Rubin Museum’s final exhibition to open in March


Prithvi Shrestha; Attachment; 2018; acrylic on canvas; courtesy of the artist.

New York City’s Rubin Museum has announced its final exhibition before it closes its doors this fall. The museum-wide exhibition, called “Reimagine: Himalayan Art Now,” juxtaposes the works of 32 contemporary artists from the Himalayas, Asia, and diaspora against existing items in the museum’s collection, offering viewers new ways to interpret traditional Himalayan art. The exhibition will be on view from March 15 through October 6.

Shushank Shrestha; Male Guardian Lion Dog (one of a pair from Two Guardian Lion Dogs); 2023; ceramic, in glaze lustre; 52 × 27 × 44 in.; photo courtesy of Shuhank Shrestha, Massachusetts, USA.

Presented on all six floors of the museum, the exhibition features 23 new commissions and recent works across various mediums, including paintings, sculptures, sound, video, installation, and performance art. Each work reimagines the forms, symbols, and narratives that are expressed through the “living cultural heritage” of Tibet, Nepal, Bhutan, and other areas located in the Himalayas.

In all, 50 artworks from a group of living artists working in Bhutan, Canada, China, England, France, India, Japan, Nepal, Switzerland, Taiwan, Tibet, and the United States are set alongside objects from the Rubin Museum’s world-renowned collection. The works explore themes of cultural and gender identity, the effects of displacement, migration, technology, belonging, questioning cultural norms that should be held onto or discarded, and more.

“Rather than exhibit the contemporary artworks in their own galleries, we’re installing them alongside 48 objects from the Rubin collection as a way to create a dialogue between past and present in one space,” artist Michelle Bennett Simorella said. “Their pairings create visual, thematic, and material connections that invite new ways of understanding Himalayan art as well as the stories, traditions, and beliefs that bind them.”

The exhibition is centered around a new, large-scale site-specific installation that cascades down the museum’s circular staircase. Created by Asha Kama Wangdi, the work consists of hundreds of repurposed colored prayer flags that were littered in religious sites across Bhutan. The piece calls into question the practice of raising prayer flags when they are hurting the environment.

Themes of sustainability are also found in Bidhata K C’s interactive installation “Out of Emptiness,” a prayer wheel created from discarded tin cans, a practice the artist noticed in remote villages in Nepal. The artwork sheds light on the connections between discarded items and the wider themes of daily life culture, globalization, consumerism, and geographical borders.

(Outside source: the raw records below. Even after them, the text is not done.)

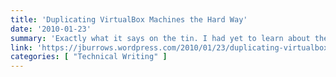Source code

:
 ```yaml
---
title: 'Duplicating VirtualBox Machines the Hard Way'
date: '2010-01-23'
summary: 'Exactly what it says on the tin. I had yet to learn about the built in method for duplicating images.'
link: 'https://jburrows.wordpress.com/2010/01/23/duplicating-virtualbox-machines-the-hard-way/'
categories: [ "Technical Writing" ]
---
```

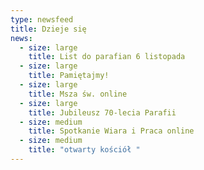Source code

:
 ```yaml
---
type: newsfeed
title: Dzieje się
news:
  - size: large
    title: List do parafian 6 listopada
  - size: large
    title: Pamiętajmy!
  - size: large
    title: Msza św. online
  - size: large
    title: Jubileusz 70-lecia Parafii
  - size: medium
    title: Spotkanie Wiara i Praca online
  - size: medium
    title: "otwarty kościół "
---
```

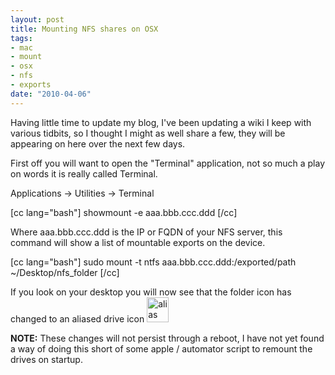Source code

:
 ```yaml
--- 
layout: post
title: Mounting NFS shares on OSX
tags: 
- mac
- mount
- osx
- nfs
- exports
date: "2010-04-06"
---
```

Having little time to update my blog, I've been updating a wiki I keep with various tidbits, so I thought I might as well share a few, they will be appearing on here over the next few days.

First off you will want to open the "Terminal" application, not so much a play on words it is really called Terminal.

Applications -> Utilities -> Terminal

[cc lang="bash"]
showmount -e aaa.bbb.ccc.ddd
[/cc]

Where aaa.bbb.ccc.ddd is the IP or FQDN of your NFS server, this command will show a list of mountable exports on the device.

[cc lang="bash"]
sudo mount -t ntfs aaa.bbb.ccc.ddd:/exported/path ~/Desktop/nfs_folder
[/cc]

If you look on your desktop you will now see that the folder icon has changed to an aliased drive icon <a href="http://cdn.saiweb.co.uk/uploads/2010/04/2010-04-06_1615.png"><img src="http://cdn.saiweb.co.uk/uploads/2010/04/2010-04-06_1615.png" alt="alias drive icon" title="mac ALIAS drive" width="35" height="40" class="alignnone size-full wp-image-845" /></a>

<strong>
NOTE:</strong> These changes will not persist through a reboot, I have not yet found a way of doing this short of some apple / automator script to remount the drives on startup.

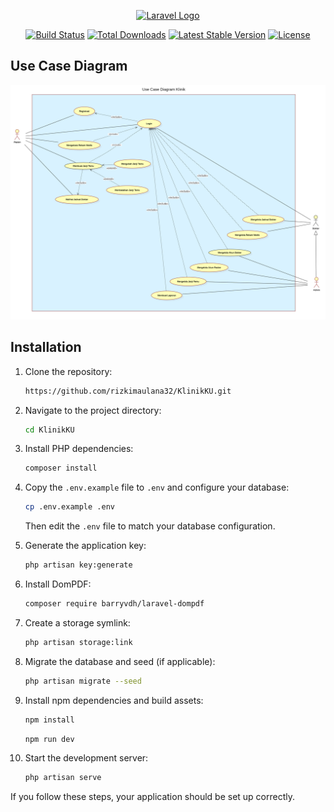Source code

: <p align="center"><a href="https://laravel.com" target="_blank"><img src="https://raw.githubusercontent.com/laravel/art/master/logo-lockup/5%20SVG/2%20CMYK/1%20Full%20Color/laravel-logolockup-cmyk-red.svg" width="400" alt="Laravel Logo"></a></p>

<p align="center">
<a href="https://github.com/laravel/framework/actions"><img src="https://github.com/laravel/framework/workflows/tests/badge.svg" alt="Build Status"></a>
<a href="https://packagist.org/packages/laravel/framework"><img src="https://img.shields.io/packagist/dt/laravel/framework" alt="Total Downloads"></a>
<a href="https://packagist.org/packages/laravel/framework"><img src="https://img.shields.io/packagist/v/laravel/framework" alt="Latest Stable Version"></a>
<a href="https://packagist.org/packages/laravel/framework"><img src="https://img.shields.io/packagist/l/laravel/framework" alt="License"></a>
</p>

## Use Case Diagram

![alt text](UsecaseDiagram.png)

## Installation

1. Clone the repository:

    ```bash
    https://github.com/rizkimaulana32/KlinikKU.git
    ```

2. Navigate to the project directory:

    ```bash
    cd KlinikKU
    ```

3. Install PHP dependencies:

    ```bash
    composer install
    ```

4. Copy the `.env.example` file to `.env` and configure your database:

    ```bash
    cp .env.example .env
    ```

    Then edit the `.env` file to match your database configuration.

5. Generate the application key:

    ```bash
    php artisan key:generate
    ```

6. Install DomPDF:

    ```bash
    composer require barryvdh/laravel-dompdf
    ```

7. Create a storage symlink:

    ```bash
    php artisan storage:link
    ```

8. Migrate the database and seed (if applicable):

    ```bash
    php artisan migrate --seed
    ```

9. Install npm dependencies and build assets:

    ```bash
    npm install
    ```

    ```bash
    npm run dev
    ```

10. Start the development server:

    ```bash
    php artisan serve
    ```

If you follow these steps, your application should be set up correctly.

Other featured artists explore the nature of human existence. LuYang reflects on the Buddhist concept of self as their avatar walks through a 3D animation of the wheel of life, while Prithvi Shrestha’s paintings reflect upon the effects of technology on the interconnectedness of all things.

Yangdzom Lama; “Love for the London Pigeon Deity”; 2023; oil painting with an embroidered fabric border and ceramics; courtesy of the artist

Among the artists, memory, and preservation of culture is a main concern. Losel Yauch, a third-generation member of the Tibetan diaspora, uses paint, tapestry, and sculpture to reconstruct memories of Tibetan culture that have been lost due to cultural erasure. In Yauch’s new commission, “Procession Immemorial,” a group of riderless horses dressed in silk “emerges ghostlike from the woven depictions of her grandfather’s memories and stories of escape.”

Meena Kayastha; “Goddess Varahi”; 2023; traditional Nepali door, papier-mache, pliers, nails, coins, keys, jewelry, bell, discarded vehicle metal parts; 58 x 28 x 9 in.; photo courtesy of Meena Kayastha, Bhaktapur, Nepal.

“Reimagine: Himalayan Art Now” also features three live performances by Amrit Karki, YESHE, and Sonam Tsehzdom Tingkhye, co-curated by the Marina Abramovic Institute and the exhibition’s curatorial team. The performances will take place from September 5 through October 6, with specific details to be announced soon.

Photo by David de Armas, courtesy of the Rubin Museum of Art

Earlier this month, the Rubin Museum announced it would evolve into a global institution “without walls” and close its Chelsea building on West 17th Street after 20 years. After selling the building, the Rubin will become an organization that processes long-term loans, hosts traveling exhibitions, and assists with research inquiries and fundraising, according to the New York Times.

With its new global model, the Rubin Museum will continue to preserve, study, and share its renowned collection of Himalayan art. It will also expand its commitment to supporting artists with a new grant program and the Rubin Himalayan Art Prize.

After the Rubin closes on October 6, the exhibition will travel to Chicago’s Wrightwood 659.